* Exercise instructions:
Look through the material below and report every line that includes "with".
==============================
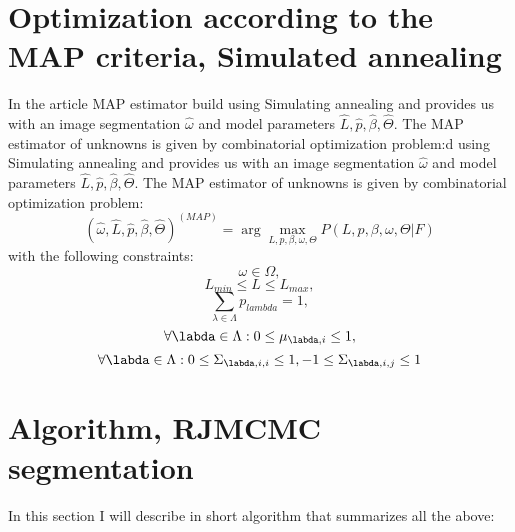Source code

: \documentclass[journal]{IEEEtran}
\begin{document}
\section{Optimization according to the MAP criteria, Simulated annealing}
In the article MAP estimator build using Simulating annealing and provides us with an image segmentation $\widehat{\omega}$ and model parameters $\widehat{L},\widehat{p},\widehat{\beta},\widehat{\Theta}$. The MAP estimator of unknowns is given by combinatorial optimization problem:d using Simulating annealing and provides us with an image segmentation $\widehat{\omega}$ and model parameters $\widehat{L},\widehat{p},\widehat{\beta},\widehat{\Theta}$. The MAP estimator of unknowns is given by combinatorial optimization problem:
\begin{equation}
\left(\widehat{\omega},\widehat{L},\widehat{p},\widehat{\beta},\widehat{\Theta}\right)^{\left(MAP\right)} = 
\arg \max\limits_{L,p,\beta,\omega,\Theta}P\left(L,p,\beta,\omega,\Theta\left|\right.F\right) 
\end{equation}
with the following constraints:
\begin{equation}
\omega \in \Omega,
\end{equation}
\begin{equation}
L_{min} \leq L \leq L_{max},
\end{equation}
\begin{equation}
\sum\limits_{\lambda\in\Lambda}p_{lambda} = 1,
\end{equation}
\begin{equation}
\forall\labda\in\Lambda : 0 \leq \mu_{\labda,i} \leq 1,
\end{equation}
\begin{equation}
\forall\labda\in\Lambda : 0 \leq \Sigma_{\labda,i,i} \leq 1, -1 \leq \Sigma_{\labda,i,j} \leq 1
\end{equation}


\section{Algorithm, RJMCMC segmentation}
In this section I will describe in short algorithm that summarizes all the above:
\end{document}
==============================
* Written solution:
In the article MAP estimator build using Simulating annealing and provides us with an image segmentation $\widehat{\omega}$ and model parameters $\widehat{L},\widehat{p},\widehat{\beta},\widehat{\Theta}$. The MAP estimator of unknowns is given by combinatorial optimization problem:d using Simulating annealing and provides us with an image segmentation $\widehat{\omega}$ and model parameters $\widehat{L},\widehat{p},\widehat{\beta},\widehat{\Theta}$. The MAP estimator of unknowns is given by combinatorial optimization problem:
with the following constraints:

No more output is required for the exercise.